My computer has died on me so I am doing this so I can hopefully start blogging again.

Thursday 19 April 2012




Is there a feeling more frustrating than the feeling of lack of inspiration? The feeling of fleeting feelings and an inevitable end that may not even be inevitable. I can't help but be overwhelmed with the senstion of being left behind, while everyone has all these amazing talents and goals what do I have? I'm missing the feeling of freshness and excitement, almost like a lonesome, personal rutt of sorts. It's a feeling that will surely pass but I can not stand this stale, gut renching feeling that keeps telling me that there is nothing and no one for me. It keeps telling me that even though there are all these people in my life, I'll always come second to something or someone. This may even sound selfish becuse I can't be the highlight of everyones life, but everyone want's to feel loved unconditionally. It's hard giving away so much love and hardly recieving any back, how can I recycle the love with everyone is putting it in the trash? I feel at odds with my own self and I'm not sure how to find resolve within myself, I need to stop relying on theres to make me happy but that is simply easier said than done.

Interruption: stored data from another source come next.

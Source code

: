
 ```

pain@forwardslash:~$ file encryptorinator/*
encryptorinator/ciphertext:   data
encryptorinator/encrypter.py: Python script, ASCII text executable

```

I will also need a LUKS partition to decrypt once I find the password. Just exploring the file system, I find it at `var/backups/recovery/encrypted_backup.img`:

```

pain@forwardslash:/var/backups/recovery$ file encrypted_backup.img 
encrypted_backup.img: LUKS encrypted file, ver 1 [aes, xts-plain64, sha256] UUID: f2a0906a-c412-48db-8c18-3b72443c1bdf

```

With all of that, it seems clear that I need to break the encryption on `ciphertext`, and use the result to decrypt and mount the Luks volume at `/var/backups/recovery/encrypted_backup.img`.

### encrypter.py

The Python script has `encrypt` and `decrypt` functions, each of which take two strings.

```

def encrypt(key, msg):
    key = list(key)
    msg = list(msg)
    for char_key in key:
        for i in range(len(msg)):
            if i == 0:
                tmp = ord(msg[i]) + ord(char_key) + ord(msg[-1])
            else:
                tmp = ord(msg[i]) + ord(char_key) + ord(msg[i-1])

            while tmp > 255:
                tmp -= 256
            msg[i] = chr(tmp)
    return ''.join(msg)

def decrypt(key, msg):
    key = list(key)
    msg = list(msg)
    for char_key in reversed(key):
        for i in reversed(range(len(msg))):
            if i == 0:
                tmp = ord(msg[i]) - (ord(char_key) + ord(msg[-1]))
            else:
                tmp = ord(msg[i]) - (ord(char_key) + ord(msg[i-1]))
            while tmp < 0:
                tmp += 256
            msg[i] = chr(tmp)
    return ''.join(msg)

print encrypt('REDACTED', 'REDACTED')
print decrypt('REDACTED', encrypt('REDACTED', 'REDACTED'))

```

Just having one of those days where I just through sentence structure and poetically formed words out the window, one of those days where I just need to let it out. It helped, thanks for reading.


Also, a blog doesn't feel complete without a picture but I couldn't find one that fit the mood, so here is a picture of a giraffe. 
-M.

Sunday 29 January 2012

Turning Tables- Adele





This is a very short post, one of my shortest I believe but it was just something I desperately needed to get off my mind. What I got out of this post is that love can be frustrating due to the fact that you are relying on somebody else to hold your emotions and praying to God that they don't change their mind.
-M 


One of the hardest things for a person to hear is when the person you love think's that they don't deserve you. You would think that this would be better than most things they could say, but it isn't. When a person says this you can't help but think of how completely unfair that thought is. When this person gives you the world but yet they think it is not good enough is incredibly heartbreaking, for the to look in your eyes and look as though they are internally struggling with the thought is a hard thing to see. The only thing worse than being told that you are not loved is someone telling you to stop loving.

Sunday 1 January 2012

Jupiter- Katy McAllister


It's unfortunately been a very long time, I had been having trouble finding inspiration but I think I found it. I hope you all enjoy
-M.


I'm in love, young  love, the best kind of love. It's not luv love but actual love love, something I've been waiting for sometime for. It was so unexcepted that I don't think I was prepared for it, I find myself becoming consumed with it; consumed in the best way. It's also not unrequinted, I have his undivided affections which is all I ask for. I know that this is the kind of love I'll remember for the rest of my life because it's gone far past infatuation or lust, it's been a fixation that has lasted for more than 2 years. You don't wait for years for someone who is just a crush, it has to be love. I don't ever want to be without him, he is so important to me and the fact that I'm young does not make it foolish or naive love. It's so real, more real than anything I've ever felt in my entire life. I love his face, his laugh, his over the top personality, how he is only warm towards me, and the way he always feels the need to kiss my hand while he's holding it. I'm so young, I'm aware of this but it just feels like no one else has something like this. It's so real, being able to just lay there and just appreciate the company we provide each other. We both feel the need to be wanted and be a vital part of each others life. Usually a 16 year old would not be so willing to commit at such an age but I've always just wanted to find someone to be a huge part of my life, like another half of me. You might look at this and think that it's just puppy love but It's so much more than that, so much that it's almost impossible for me to articulate my feelings. I do not ever want it to stop, my feelings, his feelings. It is too good to stop, nothing will compare. It's that love I've been waiting for, finally.